The vibrant geometric works accentuate the space, picking up black-and-white angles that correspond with the railings and wall moldings. Rojas created 24 entirely new paintings for this exhibition, all cohesive to one another. She envisions and produces her paintings simultaneously, hanging the canvases vertically while she moves from piece to piece adding new elements. This allows for fluidity in her seemingly rigid, hard-edged works, as certain pieces continue with shapes and forms used in other paintings.

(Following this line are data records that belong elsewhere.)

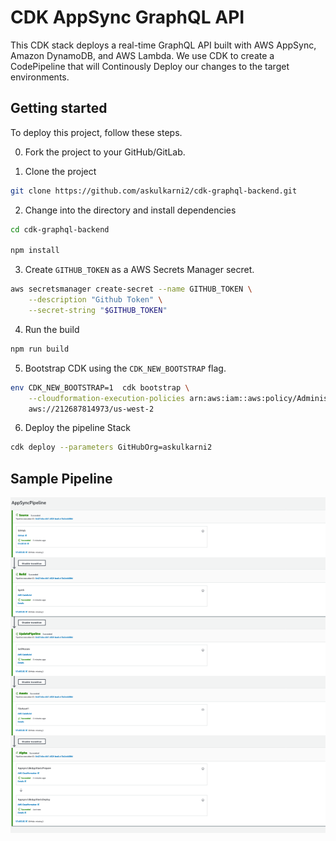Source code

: # CDK AppSync GraphQL API

This CDK stack deploys a real-time GraphQL API built with AWS AppSync, Amazon DynamoDB, and AWS Lambda. We use CDK to create a CodePipeline that will Continously Deploy our changes to the target environments.

## Getting started

To deploy this project, follow these steps.

0. Fork the project to your GitHub/GitLab.

1. Clone the project

```sh
git clone https://github.com/askulkarni2/cdk-graphql-backend.git
```

2. Change into the directory and install dependencies

```sh
cd cdk-graphql-backend

npm install
```

3. Create `GITHUB_TOKEN` as a AWS Secrets Manager secret.

```sh
aws secretsmanager create-secret --name GITHUB_TOKEN \
    --description "Github Token" \
    --secret-string "$GITHUB_TOKEN"
```

4. Run the build

```sh
npm run build
```

5. Bootstrap CDK using the `CDK_NEW_BOOTSTRAP` flag.

```sh
env CDK_NEW_BOOTSTRAP=1  cdk bootstrap \
    --cloudformation-execution-policies arn:aws:iam::aws:policy/AdministratorAccess \
    aws://212687814973/us-west-2
```

6. Deploy the pipeline Stack

```sh
cdk deploy --parameters GitHubOrg=askulkarni2
```

## Sample Pipeline

![pipeline](images/Pipeline.png)
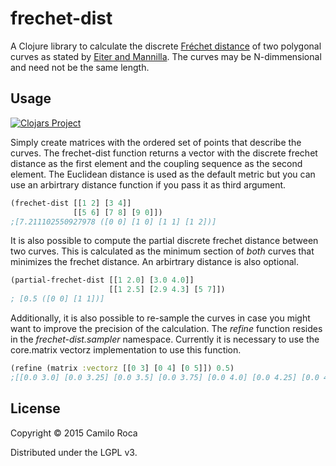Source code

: # frechet-dist

A Clojure library to calculate the discrete [Fréchet distance](https://en.wikipedia.org/wiki/Fr%C3%A9chet_distance) of two polygonal curves as
stated by [Eiter and Mannilla](http://citeseerx.ist.psu.edu/viewdoc/download?doi=10.1.1.90.937&rep=rep1&type=pdf).
The curves may be N-dimmensional and need not be the same length.

## Usage
[![Clojars Project](http://clojars.org/frechet-dist/latest-version.svg)](http://clojars.org/frechet-dist)

Simply create matrices with the ordered set of points that describe the curves.
The frechet-dist function returns a vector with the discrete frechet distance as the first element and the coupling sequence as the second element. The Euclidean distance is used as the default metric but you can use an arbirtrary distance function if you pass it as third argument.
```Clojure
(frechet-dist [[1 2] [3 4]]
              [[5 6] [7 8] [9 0]])
;[7.211102550927978 ([0 0] [1 0] [1 1] [1 2])]
```
It is also possible to compute the partial discrete frechet distance between two curves. This is calculated as the minimum section of *both* curves that minimizes the frechet distance. An arbirtrary distance is also optional.

```Clojure
(partial-frechet-dist [[1 2.0] [3.0 4.0]]
                      [[1 2.5] [2.9 4.3] [5 7]])
; [0.5 ([0 0] [1 1])]
```

Additionally, it is also possible to re-sample the curves in case you might want to improve the precision of the calculation. The *refine* function resides in the *frechet-dist.sampler* namespace. Currently it is necessary to use the core.matrix vectorz implementation to use this function.

```Clojure
(refine (matrix :vectorz [[0 3] [0 4] [0 5]]) 0.5)
;[[0.0 3.0] [0.0 3.25] [0.0 3.5] [0.0 3.75] [0.0 4.0] [0.0 4.25] [0.0 4.5] [0.0 4.75] [0.0 5.0]]
```

## License

Copyright © 2015 Camilo Roca

Distributed under the LGPL v3.
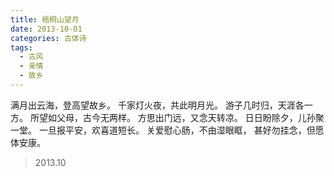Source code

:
 ```yaml
---
title: 梧桐山望月
date: 2013-10-01
categories: 古体诗
tags:
  - 古风
  - 亲情
  - 故乡
---
```


满月出云海，登高望故乡。
千家灯火夜，共此明月光。<!--more-->
游子几时归，天涯各一方。
所望如父母，古今无两样。
方思出门远，又念天转凉。
日日盼除夕，儿孙聚一堂。
一旦报平安，欢喜道短长。
关爱慰心肠，不由湿眼眶，
甚好勿挂念，但愿体安康。

> 2013.10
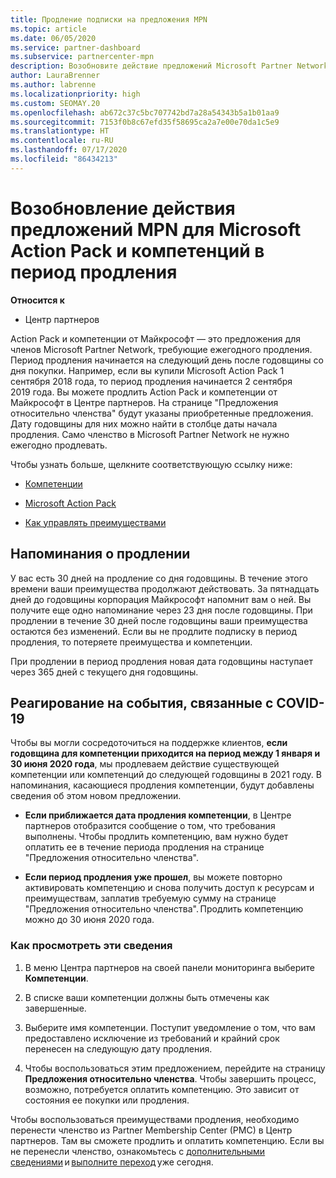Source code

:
 ```yaml
---
title: Продление подписки на предложения MPN
ms.topic: article
ms.date: 06/05/2020
ms.service: partner-dashboard
ms.subservice: partnercenter-mpn
description: Возобновите действие предложений Microsoft Partner Network (MPN) для Microsoft Action Pack и компетенций. Период продления наступает на следующий день после годовщины покупки.
author: LauraBrenner
ms.author: labrenne
ms.localizationpriority: high
ms.custom: SEOMAY.20
ms.openlocfilehash: ab672c37c5bc707742bd7a28a54343b5a1b01aa9
ms.sourcegitcommit: 7153f0b8c67efd35f58695ca2a7e00e70da1c5e9
ms.translationtype: HT
ms.contentlocale: ru-RU
ms.lasthandoff: 07/17/2020
ms.locfileid: "86434213"
---
```

# <a name="renew-your-mpn-offers-for-microsoft-action-pack-and-competencies-during-the-renewal-window"></a>Возобновление действия предложений MPN для Microsoft Action Pack и компетенций в период продления

**Относится к**

- Центр партнеров

Action Pack и компетенции от Майкрософт — это предложения для членов Microsoft Partner Network, требующие ежегодного продления. Период продления начинается на следующий день после годовщины со дня покупки. Например, если вы купили Microsoft Action Pack 1 сентября 2018 года, то период продления начинается 2 сентября 2019 года. Вы можете продлить Action Pack и компетенции от Майкрософт в Центре партнеров. На странице "Предложения относительно членства" будут указаны приобретенные предложения. Дату годовщины для них можно найти в столбце даты начала продления. Само членство в Microsoft Partner Network не нужно ежегодно продлевать. 

Чтобы узнать больше, щелкните соответствующую ссылку ниже: 

- [Компетенции](learn-about-competencies.md)

- [Microsoft Action Pack](mpn-get-action-pack.md)

- [Как управлять преимуществами](manage-your-partner-network-benefits.md)

## <a name="renewal-reminders"></a>Напоминания о продлении 

У вас есть 30 дней на продление со дня годовщины. В течение этого времени ваши преимущества продолжают действовать. За пятнадцать дней до годовщины корпорация Майкрософт напомнит вам о ней. Вы получите еще одно напоминание через 23 дня после годовщины. При продлении в течение 30 дней после годовщины ваши преимущества остаются без изменений. Если вы не продлите подписку в период продления, то потеряете преимущества и компетенции.

При продлении в период продления новая дата годовщины наступает через 365 дней с текущего дня годовщины.

## <a name="responding-to-covid-19"></a>Реагирование на события, связанные с COVID-19

Чтобы вы могли сосредоточиться на поддержке клиентов, **если годовщина для компетенции приходится на период между 1 января и 30 июня 2020 года**, мы продлеваем действие существующей компетенции или компетенций до следующей годовщины в 2021 году. В напоминания, касающиеся продления компетенции, будут добавлены сведения об этом новом предложении. 

- **Если приближается дата продления компетенции**, в Центре партнеров отобразится сообщение о том, что требования выполнены. Чтобы продлить компетенцию, вам нужно будет оплатить ее в течение периода продления на странице "Предложения относительно членства". 

- **Если период продления уже прошел**, вы можете повторно активировать компетенцию и снова получить доступ к ресурсам и преимуществам, заплатив требуемую сумму на странице "Предложения относительно членства". Продлить компетенцию можно до 30 июня 2020 года.   

### <a name="how-to-view-this-information"></a>Как просмотреть эти сведения

1. В меню Центра партнеров на своей панели мониторинга выберите **Компетенции**.  

2. В списке ваши компетенции должны быть отмечены как завершенные.  

3. Выберите имя компетенции. Поступит уведомление о том, что вам предоставлено исключение из требований и крайний срок перенесен на следующую дату продления.   

4. Чтобы воспользоваться этим предложением, перейдите на страницу **Предложения относительно членства**. Чтобы завершить процесс, возможно, потребуется оплатить компетенцию. Это зависит от состояния ее покупки или продления. 

Чтобы воспользоваться преимуществами продления, необходимо перенести членство из Partner Membership Center (PMC) в Центр партнеров. Там вы сможете продлить и оплатить компетенцию. Если вы не перенесли членство, ознакомьтесь с [дополнительными сведениями](prepare-pmc-pc-migration.md) и [выполните переход](https://partners.microsoft.com/partnerprogram/Welcome.aspx) уже сегодня.  

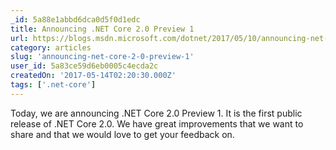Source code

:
 ```yaml
---
_id: 5a88e1abbd6dca0d5f0d1edc
title: Announcing .NET Core 2.0 Preview 1
url: https://blogs.msdn.microsoft.com/dotnet/2017/05/10/announcing-net-core-2-0-preview-1/
category: articles
slug: 'announcing-net-core-2-0-preview-1'
user_id: 5a83ce59d6eb0005c4ecda2c
createdOn: '2017-05-14T02:20:30.000Z'
tags: ['.net-core']
---
```


Today, we are announcing .NET Core 2.0 Preview 1. It is the first public release of .NET Core 2.0. We have great improvements that we want to share and that we would love to get your feedback on. 
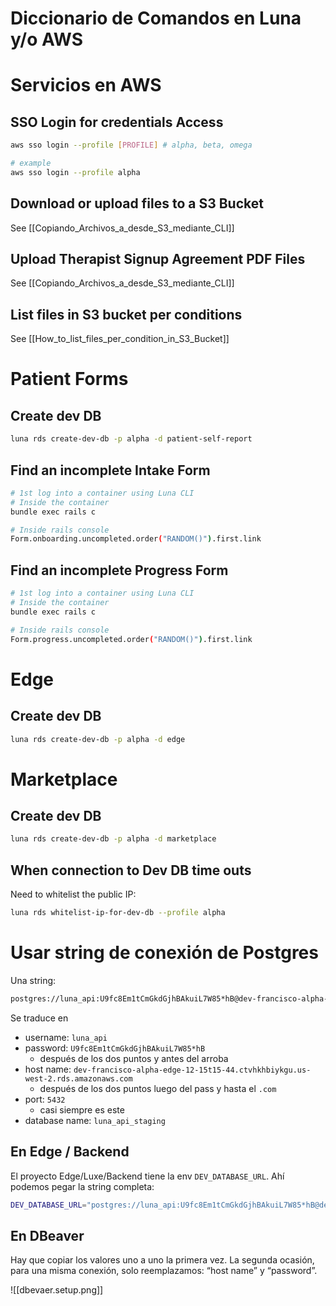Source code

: # Diccionario de Comandos en Luna y/o AWS

# Servicios en AWS

## SSO Login for credentials Access

```bash
aws sso login --profile [PROFILE] # alpha, beta, omega

# example
aws sso login --profile alpha
```


## Download or upload files to a S3 Bucket

See [[Copiando_Archivos_a_desde_S3_mediante_CLI]]

## Upload Therapist Signup Agreement PDF Files

See [[Copiando_Archivos_a_desde_S3_mediante_CLI]]

## List files in S3 bucket per conditions

See [[How_to_list_files_per_condition_in_S3_Bucket]]

# Patient Forms

## Create dev DB

```bash
luna rds create-dev-db -p alpha -d patient-self-report
```

## Find an incomplete Intake Form

```bash
# 1st log into a container using Luna CLI
# Inside the container
bundle exec rails c

# Inside rails console
Form.onboarding.uncompleted.order("RANDOM()").first.link
```

## Find an incomplete Progress Form

```bash
# 1st log into a container using Luna CLI
# Inside the container
bundle exec rails c

# Inside rails console
Form.progress.uncompleted.order("RANDOM()").first.link
```

# Edge

## Create dev DB

```bash
luna rds create-dev-db -p alpha -d edge
```

# Marketplace

## Create dev DB

```bash
luna rds create-dev-db -p alpha -d marketplace
```

## When connection to Dev DB time outs

Need to whitelist the public IP:
```bash
luna rds whitelist-ip-for-dev-db --profile alpha
```

# Usar string de conexión de Postgres

Una string:
```bash
postgres://luna_api:U9fc8Em1tCmGkdGjhBAkuiL7W85*hB@dev-francisco-alpha-edge-12-15t15-44.ctvhkhbiykgu.us-west-2.rds.amazonaws.com:5432/luna_api_staging
```

Se traduce en

- username:  `luna_api`
- password:  `U9fc8Em1tCmGkdGjhBAkuiL7W85*hB`
    - después de los dos puntos y antes del arroba
- host name: `dev-francisco-alpha-edge-12-15t15-44.ctvhkhbiykgu.us-west-2.rds.amazonaws.com`
    - después de los dos puntos luego del pass y hasta el `.com`
- port: `5432`
    - casi siempre es este
- database name: `luna_api_staging`

## En Edge / Backend

El proyecto Edge/Luxe/Backend tiene la env `DEV_DATABASE_URL`. Ahí podemos pegar la string completa:
```bash
DEV_DATABASE_URL="postgres://luna_api:U9fc8Em1tCmGkdGjhBAkuiL7W85*hB@dev-francisco-alpha-edge-12-15t15-44.ctvhkhbiykgu.us-west-2.rds.amazonaws.com:5432/luna_api_staging"
```


## En DBeaver

Hay que copiar los valores uno a uno la primera vez. La segunda ocasión, para una misma conexión, solo reemplazamos: “host name” y “password”.

![[dbevaer.setup.png]]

Rojas is said to have been playful with this series, sometimes turning paintings upside down during the installation because “it felt right.”
New House is Rojas’ favorite piece in the series; a straightforward, yet elegantly composed oil painting that inexplicably stands out from the others in its effective simplicity.
Another piece, Alligator conveys the difficulty she felt in creating it, an unwieldy emotion she describes as being “like an alligator.” The tumultuous painting, marked by its use of primary colors and sharp edges, is infused with anxiety and dread.
Previously Rojas created folk paintings that were influenced by her activism in women’s rights. Then her work was figurative, reflective of social struggles, which Rojas eventually felt “weighed down” by. Rojas chose to move toward abstracted works that felt more freeing.
The final room on the top floor is unusual in its simplicity. Here several of Rojas’s drawings and three poems are displayed. The space is a sort of “Zen room” for the artist, who placed a plant and small candles alongside her work. In addition to being a painter and a musician, Rojas is also a poet and writer.
Rojas is based in San Francisco and exhibits at the Paule Anglim gallery in San Francisco.
“Clare Rojas” will be on view at the Vladimir Restoin Roitfield through December 15.